If this woman had not previously abused the program, using the card to buy things not associated with nutrition, how would it have occurred to her to use it in this case? Let’s not forget the Obamaphone parasite while we are at it. -
Good luck on your hip replacement next week, El Gordo.
-
Try it now Mr Fish.
-
The john boehner memorial snipe hunt held every year about this time.
-
El Gordo be sure to do all the rehab so you will get a good long term outcome.
-
I can’t get to it here, but there was an early King of the Hill episode where they took Bobby and Dale’s “son” camping. They sent them on a snipe hunt.
“Here’s your bag and your whoop ass stick. That’s in case the snipe comes after you.”
“Yeah man I tell ya what…Did one of them snipe hunts last night man with them sticks and bags and Whack! Whack! man, go Woooo-loo-loo-loo! … Talk about big mistake y’all… It’s right there in that cooler. “ -
#9 – Bueno! ROFL
-
Dalil Boubakeur, rector of the Grand Paris Mosque said today: “This is a disgraceful and hateful, useless and stupid provocation,” continuing:”We are not like animals of Pavlov to react at each insult.”
We’ll know shortly how well Mr. Boubakeur knows his flock.
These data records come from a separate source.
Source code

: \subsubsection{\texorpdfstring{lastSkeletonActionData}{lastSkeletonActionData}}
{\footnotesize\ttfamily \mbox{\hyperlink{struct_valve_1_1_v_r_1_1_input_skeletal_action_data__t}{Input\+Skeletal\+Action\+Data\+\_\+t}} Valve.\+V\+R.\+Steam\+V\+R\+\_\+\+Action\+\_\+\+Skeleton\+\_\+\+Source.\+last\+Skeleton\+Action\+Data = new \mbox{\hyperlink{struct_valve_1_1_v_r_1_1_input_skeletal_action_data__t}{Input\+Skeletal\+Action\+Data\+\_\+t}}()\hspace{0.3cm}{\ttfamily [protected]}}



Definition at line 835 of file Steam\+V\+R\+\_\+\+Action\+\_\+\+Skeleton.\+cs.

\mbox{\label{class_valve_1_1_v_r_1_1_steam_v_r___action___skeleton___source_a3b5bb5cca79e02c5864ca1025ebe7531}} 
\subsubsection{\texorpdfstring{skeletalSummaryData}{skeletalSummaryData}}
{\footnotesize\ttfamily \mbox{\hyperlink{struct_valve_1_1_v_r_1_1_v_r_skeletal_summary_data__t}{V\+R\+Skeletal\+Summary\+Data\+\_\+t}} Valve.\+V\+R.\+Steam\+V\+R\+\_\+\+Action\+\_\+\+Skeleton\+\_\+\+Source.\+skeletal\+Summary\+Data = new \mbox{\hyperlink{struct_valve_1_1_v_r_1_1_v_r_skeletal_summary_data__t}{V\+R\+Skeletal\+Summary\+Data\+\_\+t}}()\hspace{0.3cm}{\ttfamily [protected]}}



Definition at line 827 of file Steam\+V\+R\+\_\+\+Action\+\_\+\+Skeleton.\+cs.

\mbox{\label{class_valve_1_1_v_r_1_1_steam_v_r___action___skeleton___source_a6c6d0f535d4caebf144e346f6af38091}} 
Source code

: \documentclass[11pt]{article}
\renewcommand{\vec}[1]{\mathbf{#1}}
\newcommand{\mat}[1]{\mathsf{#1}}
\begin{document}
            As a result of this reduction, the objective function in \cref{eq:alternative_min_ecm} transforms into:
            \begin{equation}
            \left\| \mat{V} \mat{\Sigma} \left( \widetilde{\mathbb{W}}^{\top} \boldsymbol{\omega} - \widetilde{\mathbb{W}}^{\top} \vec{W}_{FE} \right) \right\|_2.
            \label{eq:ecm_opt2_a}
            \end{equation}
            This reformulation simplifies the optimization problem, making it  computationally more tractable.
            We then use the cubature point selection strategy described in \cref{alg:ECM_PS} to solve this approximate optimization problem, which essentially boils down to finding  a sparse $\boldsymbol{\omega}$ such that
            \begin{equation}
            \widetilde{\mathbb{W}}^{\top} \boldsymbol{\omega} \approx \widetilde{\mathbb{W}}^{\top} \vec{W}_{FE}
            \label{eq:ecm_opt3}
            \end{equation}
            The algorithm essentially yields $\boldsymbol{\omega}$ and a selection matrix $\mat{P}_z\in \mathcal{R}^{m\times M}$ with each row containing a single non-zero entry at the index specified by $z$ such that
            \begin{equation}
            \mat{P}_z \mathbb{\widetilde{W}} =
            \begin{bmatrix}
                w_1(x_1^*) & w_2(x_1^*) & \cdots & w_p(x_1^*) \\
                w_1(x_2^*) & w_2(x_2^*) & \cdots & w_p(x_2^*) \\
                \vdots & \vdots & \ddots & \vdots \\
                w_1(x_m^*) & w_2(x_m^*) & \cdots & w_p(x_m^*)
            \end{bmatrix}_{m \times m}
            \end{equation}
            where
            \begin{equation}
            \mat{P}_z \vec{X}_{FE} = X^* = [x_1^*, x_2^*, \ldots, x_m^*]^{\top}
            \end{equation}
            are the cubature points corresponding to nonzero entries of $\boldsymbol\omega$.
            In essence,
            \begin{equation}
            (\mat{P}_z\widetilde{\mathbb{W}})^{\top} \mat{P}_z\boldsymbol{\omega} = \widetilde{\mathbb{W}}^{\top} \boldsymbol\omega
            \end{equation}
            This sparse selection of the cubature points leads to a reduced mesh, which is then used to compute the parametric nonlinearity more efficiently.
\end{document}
I predict some good old-fashioned seething. -
As we all know when goes snipe hunting it helps to wear camouflage. Here is our own bunsonburner wearing the latest in snipe camowear.
-
Having no idea what a snipe looks like, or if such a bird even exists, was a disadvantage. However, after viewing some images like this one, I immediately found the bird. Dave and EG seem to know what it looks like, as well.
-
#15 squack
They’ll never see me coming. -
bunsonburner
RE: Cartoon
I found the cartoonist’s web page. This guy lampoons everyone. Scroll down about midway of the page and you will find an animated gif that suggests that maybe the Jews and Catholics oughta join in the fire bombing if one is to get all upset over this nonsense. But of course they will not.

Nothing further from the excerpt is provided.